About this exercise:
Please work out how many lines in the entries contain "time", then give that number with nothing added.

Provided material:
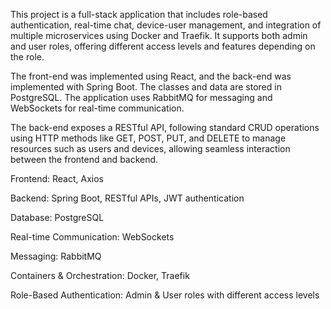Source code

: This project is a full-stack application that includes role-based authentication, real-time chat, device-user management, and integration of multiple microservices using Docker and Traefik. It supports both admin and user roles, offering different access levels and features depending on the role.

The front-end was implemented using React, and the back-end was implemented with Spring Boot. The classes and data are stored in PostgreSQL. The application uses RabbitMQ for messaging and WebSockets for real-time communication.

The back-end exposes a RESTful API, following standard CRUD operations using HTTP methods like GET, POST, PUT, and DELETE to manage resources such as users and devices, allowing seamless interaction between the frontend and backend.

Frontend: React, Axios

Backend: Spring Boot, RESTful APIs, JWT authentication

Database: PostgreSQL

Real-time Communication: WebSockets

Messaging: RabbitMQ

Containers & Orchestration: Docker, Traefik

Role-Based Authentication: Admin & User roles with different access levels
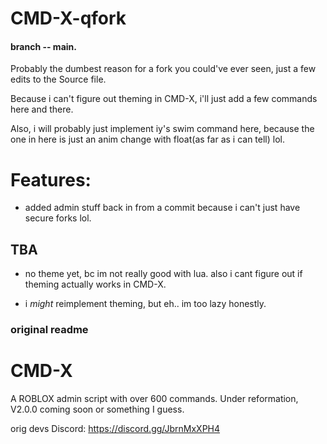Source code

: # CMD-X-qfork
#### **branch -- main.**
Probably the dumbest reason for a fork you could've ever seen, just a few edits to the Source file.

Because i can't figure out theming in CMD-X, i'll just add a few commands here and there.

Also, i will probably just implement iy's swim command here, because the one in here is just an anim change with float(as far as i can tell) lol.
# Features:
- added admin stuff back in from a commit because i can't just have secure forks lol.



## TBA
- no theme yet, bc im not really good with lua. also i cant figure out if theming actually works in CMD-X.

- i *might* reimplement theming, but eh.. im too lazy honestly.
### original readme
# CMD-X
A ROBLOX admin script with over 600 commands. Under reformation, V2.0.0 coming soon or something I guess.

orig devs Discord: https://discord.gg/JbrnMxXPH4
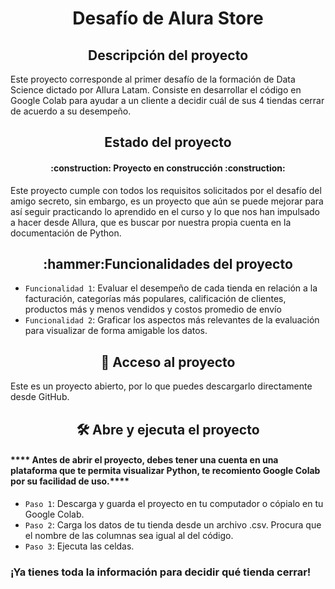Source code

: <h1 align="center"> Desafío de Alura Store </h1>

<h2 align="center"> Descripción del proyecto </h2>
Este proyecto corresponde al primer desafío de la formación de Data Science dictado por Allura Latam. Consiste en desarrollar el código en Google Colab para ayudar a un cliente a decidir cuál de sus 4 tiendas cerrar de acuerdo a su desempeño.

<h2 align="center"> Estado del proyecto </h2>
<h4 align="center">
:construction: Proyecto en construcción :construction:
</h4>
Este proyecto cumple con todos los requisitos solicitados por el desafío del amigo secreto, sin embargo, es un proyecto que aún se puede mejorar para así seguir practicando lo aprendido en el curso y lo que nos han impulsado a hacer desde Allura, que es buscar por nuestra propia cuenta en la documentación de Python.

<h2 align="center"> :hammer:Funcionalidades del proyecto </h2>

- `Funcionalidad 1`: Evaluar el desempeño de cada tienda en relación a la facturación, categorías más populares, calificación de clientes, productos más y menos vendidos y costos promedio de envío
- `Funcionalidad 2`: Graficar los aspectos más relevantes de la evaluación para visualizar de forma amigable los datos.

<h2 align="center"> 📁 Acceso al proyecto </h2>
Este es un proyecto abierto, por lo que puedes descargarlo directamente desde GitHub.

<h2 align="center"> 🛠️ Abre y ejecuta el proyecto </h2>
<h4> **** Antes de abrir el proyecto, debes tener una cuenta en una plataforma que te permita visualizar Python, te recomiento Google Colab por su facilidad de uso.**** </h4>

- `Paso 1`: Descarga y guarda el proyecto en tu computador o cópialo en tu Google Colab.
- `Paso 2`: Carga los datos de tu tienda desde un archivo .csv. Procura que el nombre de las columnas sea igual al del código.
- `Paso 3`: Ejecuta las celdas.
 <h3>¡Ya tienes toda la información para decidir qué tienda cerrar! </h3>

Solution for this exercise:
3